[About this exercise]
Type out every line of the data again, exactly.

[Records to process]
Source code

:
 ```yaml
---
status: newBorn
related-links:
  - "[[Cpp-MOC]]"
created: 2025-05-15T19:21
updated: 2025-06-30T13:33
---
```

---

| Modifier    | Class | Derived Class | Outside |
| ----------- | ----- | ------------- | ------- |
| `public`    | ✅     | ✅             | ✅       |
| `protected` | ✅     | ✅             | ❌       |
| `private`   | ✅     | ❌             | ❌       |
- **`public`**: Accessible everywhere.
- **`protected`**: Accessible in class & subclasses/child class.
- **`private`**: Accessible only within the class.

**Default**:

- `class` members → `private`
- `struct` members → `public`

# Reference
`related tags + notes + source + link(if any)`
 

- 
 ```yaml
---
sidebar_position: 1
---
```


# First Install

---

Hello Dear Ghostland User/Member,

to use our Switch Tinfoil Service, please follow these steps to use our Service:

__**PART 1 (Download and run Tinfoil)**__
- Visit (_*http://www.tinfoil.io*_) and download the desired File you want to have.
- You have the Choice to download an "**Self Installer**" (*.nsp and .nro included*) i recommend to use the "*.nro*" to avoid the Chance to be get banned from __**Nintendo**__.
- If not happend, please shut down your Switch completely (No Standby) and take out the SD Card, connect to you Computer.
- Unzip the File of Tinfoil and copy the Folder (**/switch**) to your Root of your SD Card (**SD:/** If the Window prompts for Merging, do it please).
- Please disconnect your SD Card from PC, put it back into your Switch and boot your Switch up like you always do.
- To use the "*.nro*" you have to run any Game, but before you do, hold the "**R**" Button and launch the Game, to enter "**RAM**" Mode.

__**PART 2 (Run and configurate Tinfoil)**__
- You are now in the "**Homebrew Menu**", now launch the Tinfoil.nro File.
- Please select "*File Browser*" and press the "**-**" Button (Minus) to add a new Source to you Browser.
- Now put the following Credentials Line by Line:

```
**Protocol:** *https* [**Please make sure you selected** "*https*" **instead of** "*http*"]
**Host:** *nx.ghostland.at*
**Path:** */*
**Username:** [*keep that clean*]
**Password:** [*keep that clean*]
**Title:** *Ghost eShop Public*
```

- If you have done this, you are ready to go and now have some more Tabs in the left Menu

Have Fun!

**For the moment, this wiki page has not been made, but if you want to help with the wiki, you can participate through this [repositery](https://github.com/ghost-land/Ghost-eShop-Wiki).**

[Result of this exercise]
Source code

:
 ```yaml
---
status: newBorn
related-links:
  - "[[Cpp-MOC]]"
created: 2025-05-15T19:21
updated: 2025-06-30T13:33
---
```

---

| Modifier    | Class | Derived Class | Outside |
| ----------- | ----- | ------------- | ------- |
| `public`    | ✅     | ✅             | ✅       |
| `protected` | ✅     | ✅             | ❌       |
| `private`   | ✅     | ❌             | ❌       |
- **`public`**: Accessible everywhere.
- **`protected`**: Accessible in class & subclasses/child class.
- **`private`**: Accessible only within the class.

**Default**:

- `class` members → `private`
- `struct` members → `public`

# Reference
`related tags + notes + source + link(if any)`
 

- 
 ```yaml
---
sidebar_position: 1
---
```


# First Install

---

Hello Dear Ghostland User/Member,

to use our Switch Tinfoil Service, please follow these steps to use our Service:

__**PART 1 (Download and run Tinfoil)**__
- Visit (_*http://www.tinfoil.io*_) and download the desired File you want to have.
- You have the Choice to download an "**Self Installer**" (*.nsp and .nro included*) i recommend to use the "*.nro*" to avoid the Chance to be get banned from __**Nintendo**__.
- If not happend, please shut down your Switch completely (No Standby) and take out the SD Card, connect to you Computer.
- Unzip the File of Tinfoil and copy the Folder (**/switch**) to your Root of your SD Card (**SD:/** If the Window prompts for Merging, do it please).
- Please disconnect your SD Card from PC, put it back into your Switch and boot your Switch up like you always do.
- To use the "*.nro*" you have to run any Game, but before you do, hold the "**R**" Button and launch the Game, to enter "**RAM**" Mode.

__**PART 2 (Run and configurate Tinfoil)**__
- You are now in the "**Homebrew Menu**", now launch the Tinfoil.nro File.
- Please select "*File Browser*" and press the "**-**" Button (Minus) to add a new Source to you Browser.
- Now put the following Credentials Line by Line:

```
**Protocol:** *https* [**Please make sure you selected** "*https*" **instead of** "*http*"]
**Host:** *nx.ghostland.at*
**Path:** */*
**Username:** [*keep that clean*]
**Password:** [*keep that clean*]
**Title:** *Ghost eShop Public*
```

- If you have done this, you are ready to go and now have some more Tabs in the left Menu

Have Fun!

**For the moment, this wiki page has not been made, but if you want to help with the wiki, you can participate through this [repositery](https://github.com/ghost-land/Ghost-eShop-Wiki).**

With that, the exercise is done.